— Task details —
Return all lines from the listing below in which the string "latest" occurs.

— Dataset records —
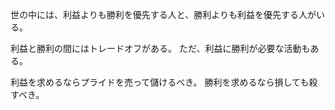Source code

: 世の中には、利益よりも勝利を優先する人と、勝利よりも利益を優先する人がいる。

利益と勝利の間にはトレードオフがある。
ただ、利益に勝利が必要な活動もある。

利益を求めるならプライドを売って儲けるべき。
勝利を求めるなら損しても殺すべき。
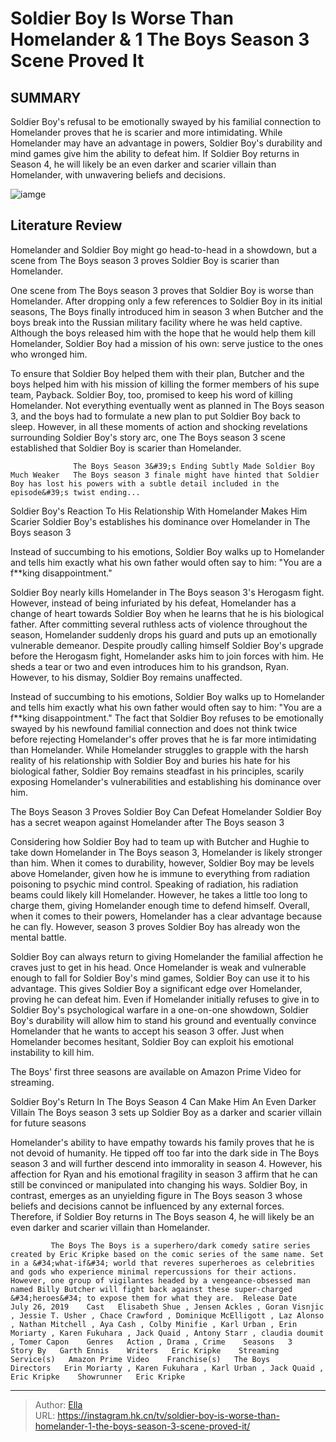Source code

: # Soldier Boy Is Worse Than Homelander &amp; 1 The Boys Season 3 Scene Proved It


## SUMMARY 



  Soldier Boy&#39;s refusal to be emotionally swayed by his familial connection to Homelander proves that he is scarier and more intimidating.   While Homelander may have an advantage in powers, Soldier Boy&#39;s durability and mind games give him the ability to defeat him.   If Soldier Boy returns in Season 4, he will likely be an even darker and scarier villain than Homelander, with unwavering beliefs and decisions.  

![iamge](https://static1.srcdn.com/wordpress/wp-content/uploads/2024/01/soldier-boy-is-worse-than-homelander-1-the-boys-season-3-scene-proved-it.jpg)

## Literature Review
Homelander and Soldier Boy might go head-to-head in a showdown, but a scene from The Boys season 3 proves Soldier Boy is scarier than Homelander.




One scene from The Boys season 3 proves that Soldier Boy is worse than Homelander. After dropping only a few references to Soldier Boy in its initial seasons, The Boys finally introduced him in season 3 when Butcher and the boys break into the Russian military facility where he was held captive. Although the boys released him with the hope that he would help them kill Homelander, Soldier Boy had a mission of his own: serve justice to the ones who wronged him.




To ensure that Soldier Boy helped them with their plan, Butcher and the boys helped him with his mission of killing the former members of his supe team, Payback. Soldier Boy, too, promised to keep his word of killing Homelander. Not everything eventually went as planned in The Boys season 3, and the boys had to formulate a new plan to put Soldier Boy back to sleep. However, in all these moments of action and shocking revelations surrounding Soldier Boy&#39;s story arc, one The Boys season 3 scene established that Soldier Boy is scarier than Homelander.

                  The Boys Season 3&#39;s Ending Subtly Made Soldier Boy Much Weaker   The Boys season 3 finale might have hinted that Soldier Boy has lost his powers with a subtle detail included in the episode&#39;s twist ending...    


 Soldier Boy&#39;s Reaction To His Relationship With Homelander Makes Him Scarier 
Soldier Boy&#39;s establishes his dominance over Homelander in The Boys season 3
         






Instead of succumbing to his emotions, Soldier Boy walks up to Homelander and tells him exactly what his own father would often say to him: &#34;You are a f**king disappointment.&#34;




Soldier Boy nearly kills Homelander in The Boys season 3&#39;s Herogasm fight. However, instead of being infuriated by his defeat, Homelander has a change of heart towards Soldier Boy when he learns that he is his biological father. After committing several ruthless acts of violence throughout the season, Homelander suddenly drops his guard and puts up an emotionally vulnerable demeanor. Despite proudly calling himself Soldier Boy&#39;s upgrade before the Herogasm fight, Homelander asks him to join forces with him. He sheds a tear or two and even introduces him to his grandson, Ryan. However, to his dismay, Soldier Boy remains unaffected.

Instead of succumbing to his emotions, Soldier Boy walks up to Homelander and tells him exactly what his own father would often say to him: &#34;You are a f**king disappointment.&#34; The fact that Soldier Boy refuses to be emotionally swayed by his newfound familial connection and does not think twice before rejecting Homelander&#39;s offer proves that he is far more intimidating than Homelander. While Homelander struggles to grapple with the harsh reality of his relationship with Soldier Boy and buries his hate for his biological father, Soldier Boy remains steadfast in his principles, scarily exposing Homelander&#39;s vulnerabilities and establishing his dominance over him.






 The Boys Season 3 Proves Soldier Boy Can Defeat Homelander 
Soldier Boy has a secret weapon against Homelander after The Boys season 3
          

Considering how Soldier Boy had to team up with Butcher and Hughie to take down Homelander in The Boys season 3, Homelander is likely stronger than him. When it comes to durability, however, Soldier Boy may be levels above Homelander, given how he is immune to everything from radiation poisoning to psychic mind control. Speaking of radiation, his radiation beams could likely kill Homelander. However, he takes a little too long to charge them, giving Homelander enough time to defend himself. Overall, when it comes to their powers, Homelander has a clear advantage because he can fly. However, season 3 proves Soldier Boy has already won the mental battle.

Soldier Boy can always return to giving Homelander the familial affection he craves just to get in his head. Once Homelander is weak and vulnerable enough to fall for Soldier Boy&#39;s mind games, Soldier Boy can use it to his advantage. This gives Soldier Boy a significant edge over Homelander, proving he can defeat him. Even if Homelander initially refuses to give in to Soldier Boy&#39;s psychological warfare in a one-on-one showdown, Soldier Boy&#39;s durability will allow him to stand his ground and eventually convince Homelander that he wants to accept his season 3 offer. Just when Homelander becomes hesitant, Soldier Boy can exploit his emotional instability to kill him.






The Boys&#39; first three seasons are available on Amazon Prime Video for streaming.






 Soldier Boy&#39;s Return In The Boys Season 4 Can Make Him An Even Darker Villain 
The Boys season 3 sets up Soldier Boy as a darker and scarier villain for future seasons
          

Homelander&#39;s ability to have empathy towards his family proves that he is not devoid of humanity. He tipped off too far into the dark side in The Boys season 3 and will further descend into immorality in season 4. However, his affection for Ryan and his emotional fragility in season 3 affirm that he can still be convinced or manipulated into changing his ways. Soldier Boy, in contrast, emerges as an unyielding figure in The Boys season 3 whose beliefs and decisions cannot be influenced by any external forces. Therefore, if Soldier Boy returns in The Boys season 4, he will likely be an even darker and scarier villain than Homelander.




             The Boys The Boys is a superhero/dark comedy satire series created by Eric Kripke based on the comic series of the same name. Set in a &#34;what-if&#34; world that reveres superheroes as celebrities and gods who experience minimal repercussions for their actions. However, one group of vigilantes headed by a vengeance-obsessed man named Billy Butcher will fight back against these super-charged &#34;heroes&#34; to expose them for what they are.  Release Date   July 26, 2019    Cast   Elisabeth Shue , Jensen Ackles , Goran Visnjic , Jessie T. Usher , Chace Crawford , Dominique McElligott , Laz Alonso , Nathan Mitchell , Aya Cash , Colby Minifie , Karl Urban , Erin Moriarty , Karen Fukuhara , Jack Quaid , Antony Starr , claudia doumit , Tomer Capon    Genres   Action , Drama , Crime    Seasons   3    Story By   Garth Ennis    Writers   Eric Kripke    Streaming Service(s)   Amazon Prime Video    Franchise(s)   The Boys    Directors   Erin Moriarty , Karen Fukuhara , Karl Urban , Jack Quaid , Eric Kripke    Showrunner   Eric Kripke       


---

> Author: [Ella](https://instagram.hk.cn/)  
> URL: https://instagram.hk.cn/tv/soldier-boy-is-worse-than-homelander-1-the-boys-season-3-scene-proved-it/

--

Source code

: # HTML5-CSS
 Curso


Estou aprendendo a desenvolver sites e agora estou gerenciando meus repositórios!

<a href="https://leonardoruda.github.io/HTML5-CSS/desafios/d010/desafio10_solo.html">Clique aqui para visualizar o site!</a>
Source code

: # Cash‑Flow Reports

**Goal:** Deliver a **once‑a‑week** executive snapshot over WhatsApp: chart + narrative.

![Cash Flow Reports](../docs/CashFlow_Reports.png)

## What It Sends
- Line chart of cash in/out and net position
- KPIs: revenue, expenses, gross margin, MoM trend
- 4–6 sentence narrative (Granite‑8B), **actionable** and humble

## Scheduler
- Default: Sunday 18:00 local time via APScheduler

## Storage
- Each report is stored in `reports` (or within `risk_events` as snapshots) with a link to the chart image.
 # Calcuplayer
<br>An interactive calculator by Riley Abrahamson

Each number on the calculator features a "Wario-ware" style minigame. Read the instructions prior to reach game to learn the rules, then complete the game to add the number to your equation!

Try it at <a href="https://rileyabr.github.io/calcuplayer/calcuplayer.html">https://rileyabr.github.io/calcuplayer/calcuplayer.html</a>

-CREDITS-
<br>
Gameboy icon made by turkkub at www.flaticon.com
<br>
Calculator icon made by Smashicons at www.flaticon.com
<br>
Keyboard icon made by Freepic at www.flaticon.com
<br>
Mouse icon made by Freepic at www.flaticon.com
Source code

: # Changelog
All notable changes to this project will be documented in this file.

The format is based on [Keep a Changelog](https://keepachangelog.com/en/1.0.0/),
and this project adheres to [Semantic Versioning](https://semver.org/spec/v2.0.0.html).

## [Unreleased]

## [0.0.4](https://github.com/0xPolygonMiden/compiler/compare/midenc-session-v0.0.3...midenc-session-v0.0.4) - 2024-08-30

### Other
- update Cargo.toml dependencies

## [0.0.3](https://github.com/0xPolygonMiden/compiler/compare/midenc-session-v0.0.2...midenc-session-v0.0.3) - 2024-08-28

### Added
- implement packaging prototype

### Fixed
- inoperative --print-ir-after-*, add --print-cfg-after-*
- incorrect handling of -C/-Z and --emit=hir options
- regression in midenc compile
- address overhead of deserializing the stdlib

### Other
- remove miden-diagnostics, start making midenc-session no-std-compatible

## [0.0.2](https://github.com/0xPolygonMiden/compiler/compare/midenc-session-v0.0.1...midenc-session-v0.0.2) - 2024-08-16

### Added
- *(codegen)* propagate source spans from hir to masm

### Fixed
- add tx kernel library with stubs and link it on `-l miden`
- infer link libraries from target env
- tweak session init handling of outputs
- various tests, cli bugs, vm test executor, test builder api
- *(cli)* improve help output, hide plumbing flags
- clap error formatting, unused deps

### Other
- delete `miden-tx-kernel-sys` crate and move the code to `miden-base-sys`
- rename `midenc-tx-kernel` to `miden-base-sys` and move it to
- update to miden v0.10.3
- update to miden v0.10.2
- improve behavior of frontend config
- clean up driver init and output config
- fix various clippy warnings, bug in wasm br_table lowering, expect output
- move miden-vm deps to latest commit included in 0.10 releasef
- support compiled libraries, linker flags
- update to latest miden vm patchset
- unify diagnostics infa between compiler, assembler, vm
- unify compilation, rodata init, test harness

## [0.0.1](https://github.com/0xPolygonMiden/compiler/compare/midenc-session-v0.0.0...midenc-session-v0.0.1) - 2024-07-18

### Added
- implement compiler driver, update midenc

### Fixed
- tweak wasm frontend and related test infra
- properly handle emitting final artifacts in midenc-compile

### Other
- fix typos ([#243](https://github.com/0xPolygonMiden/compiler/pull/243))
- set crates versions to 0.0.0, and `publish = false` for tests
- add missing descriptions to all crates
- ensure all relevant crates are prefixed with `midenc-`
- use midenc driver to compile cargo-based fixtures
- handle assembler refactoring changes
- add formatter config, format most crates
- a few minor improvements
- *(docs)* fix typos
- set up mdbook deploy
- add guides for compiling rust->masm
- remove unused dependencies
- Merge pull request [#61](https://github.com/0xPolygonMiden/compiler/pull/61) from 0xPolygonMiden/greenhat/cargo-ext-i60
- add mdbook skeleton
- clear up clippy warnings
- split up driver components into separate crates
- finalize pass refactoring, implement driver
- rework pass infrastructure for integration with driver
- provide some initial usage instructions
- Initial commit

...

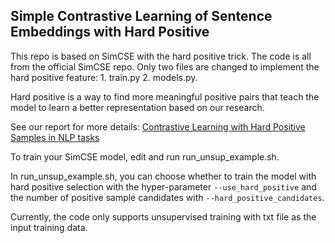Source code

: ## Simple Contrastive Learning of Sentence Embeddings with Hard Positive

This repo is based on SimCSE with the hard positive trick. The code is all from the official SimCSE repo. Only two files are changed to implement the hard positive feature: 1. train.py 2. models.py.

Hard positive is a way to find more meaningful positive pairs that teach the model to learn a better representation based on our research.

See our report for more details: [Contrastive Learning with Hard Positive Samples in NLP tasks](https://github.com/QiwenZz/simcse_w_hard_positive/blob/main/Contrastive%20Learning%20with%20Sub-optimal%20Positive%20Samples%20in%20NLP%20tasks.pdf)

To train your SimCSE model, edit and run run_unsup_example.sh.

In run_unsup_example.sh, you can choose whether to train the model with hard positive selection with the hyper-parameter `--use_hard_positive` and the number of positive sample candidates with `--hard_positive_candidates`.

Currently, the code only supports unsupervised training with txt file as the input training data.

— Task output —
- move miden-vm deps to latest commit included in 0.10 releasef
- update to latest miden vm patchset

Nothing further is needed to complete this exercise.